Point de vue des partisans#
Le texte du projet de loi lui-même énonce des raisons et des objectifs. À partir de ce matériel, un argument possible en faveur du projet de loi est :
- Le projet de loi semble destiné à réaffirmer et à limiter la citoyenneté de droit de naissance afin qu'elle corresponde aux idées de common law sur l'allégeance et la juridiction.
- Il cherche à codifier l'exception établie pour les enfants de diplomates et pour les personnes impliquées dans des invasions ou des occupations hostiles.
- Il semble destiné à étendre cette exception aux personnes que le projet de loi décrit comme « déloyales » ou « engagées dans des opérations hostiles » et aux personnes présentes illégalement aux États-Unis.
- Les partisans peuvent voir cela comme une clarification de la loi afin que la citoyenneté à la naissance soit liée au statut légal et loyal des parents.
Point de vue des opposants#
Sur la base du texte du projet de loi et de ce qu'il laisse flou, des préoccupations raisonnables incluent :
- Le projet de loi ne définit pas des termes clés tels que « présent illégalement », « occupation hostile » ou « opération hostile ». Cette ambiguïté pourrait rendre difficile l'application équitable de la loi.
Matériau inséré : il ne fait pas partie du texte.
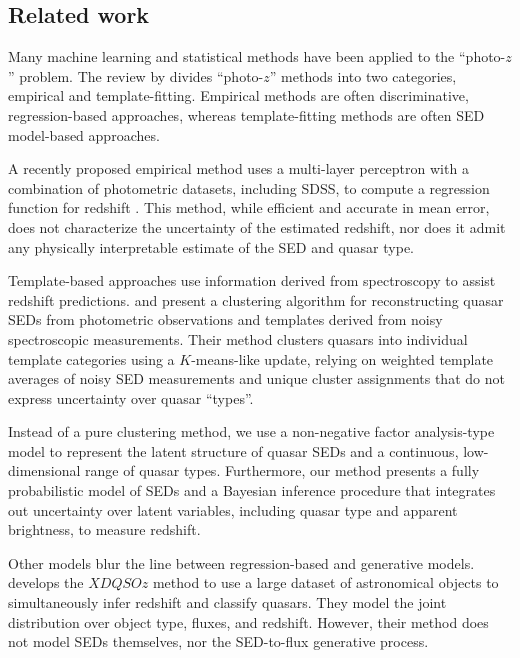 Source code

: \documentclass{article} %
\begin{document}
\subsection{Related work}
Many machine learning and statistical methods have been applied to the ``photo-$z$'' problem. The review by \cite{walcher2011fitting} divides ``photo-$z$'' methods into two categories, empirical and template-fitting.  Empirical methods are often discriminative, regression-based approaches, whereas template-fitting methods are often SED model-based approaches.  

A recently proposed empirical method uses a multi-layer perceptron with a combination of photometric datasets, including SDSS, 
to compute a regression function for redshift \cite{brescia2013photometric}. 
This method, while efficient and accurate in mean error, does not characterize the uncertainty of the estimated redshift, nor does it admit any physically interpretable estimate of the SED and quasar type.  

Template-based approaches use information derived from spectroscopy to assist redshift predictions.  
\cite{budavari2001photometric} and \cite{richards2001photometric} present a clustering algorithm for reconstructing quasar SEDs from photometric observations and templates derived from noisy spectroscopic measurements.  
Their method clusters quasars into individual template categories using a $K$-means-like update, relying on weighted template averages of noisy SED measurements and unique cluster assignments that do not express uncertainty over quasar ``types''. 

Instead of a pure clustering method, we use a non-negative factor analysis-type model to represent the latent structure of quasar SEDs and a continuous, low-dimensional range of quasar types.  
Furthermore, our method presents a fully probabilistic model of SEDs and a Bayesian inference procedure that integrates out uncertainty over latent variables, including quasar type and apparent brightness, to measure redshift.    

Other models blur the line between regression-based and generative models. \cite{bovy2012photometric} develops the $XDQSOz$ method to use a large dataset of astronomical objects to simultaneously infer redshift and classify quasars.  
They model the joint distribution over object type, fluxes, and redshift.  However, their method does not model SEDs themselves, nor the SED-to-flux generative process. 
\end{document}
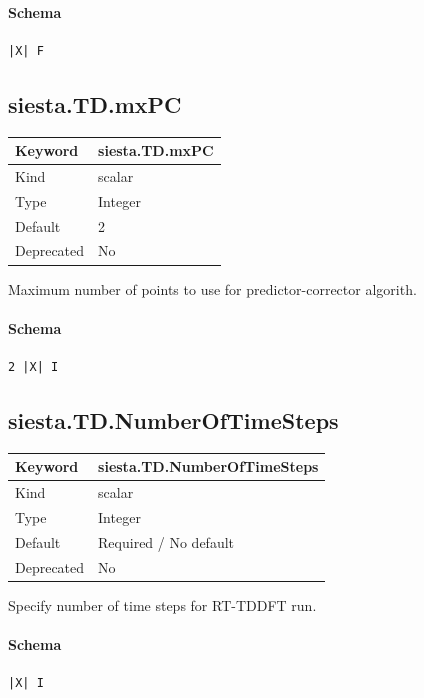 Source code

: \documentclass[11pt]{article}
\begin{document}
{{{{{\paragraph{Schema}
\begin{Verbatim}
|X| F
\end{Verbatim}

\subsection{siesta.TD.mxPC}
\label{kw:siesta-TD-mxPC}
\begin{longtable}{|p{1.5in}|p{4.5in}|}
\hline
Keyword & siesta.TD.mxPC \\
\hline
Kind & scalar \\
\hline
Type & Integer \\
\hline
Default & 2 \\
\hline
Deprecated & No \\
\hline
\end{longtable}
 Maximum number of points to use for predictor-corrector algorith.

\paragraph{Schema}
\begin{Verbatim}
2 |X| I
\end{Verbatim}

\subsection{siesta.TD.NumberOfTimeSteps}
\label{kw:siesta-TD-NumberOfTimeSteps}
\begin{longtable}{|p{1.5in}|p{4.5in}|}
\hline
Keyword & siesta.TD.NumberOfTimeSteps \\
\hline
Kind & scalar \\
\hline
Type & Integer \\
\hline
Default & Required / No default \\
\hline
Deprecated & No \\
\hline
\end{longtable}
 Specify number of time steps for RT-TDDFT run.

\paragraph{Schema}
\begin{Verbatim}
|X| I
\end{Verbatim}

}}}}}
\end{document}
- Le projet de loi change qui est citoyen à la naissance par voie législative alors que le 14ème amendement de la Constitution traite de la citoyenneté de droit de naissance. Le projet de loi n'explique pas comment il s'accorde avec la Constitution. Cela pourrait soulever des défis juridiques.
- Le projet de loi n'explique pas les procédures pour prouver le statut d'un parent au moment de la naissance. Il n'est pas clair quelles preuves les hôpitaux ou les agences doivent collecter et qui décide.
- Il existe un risque que certains enfants puissent devenir apatrides (n'ayant aucune citoyenneté nulle part) si les pays d'origine de leurs parents ne transmettent pas la citoyenneté aux enfants nés à l'étranger. Le projet de loi n'aborde pas cette possibilité.
- Le changement pourrait augmenter les coûts administratifs et juridiques, mais le projet de loi ne fournit aucune estimation des coûts ou plan de mise en œuvre.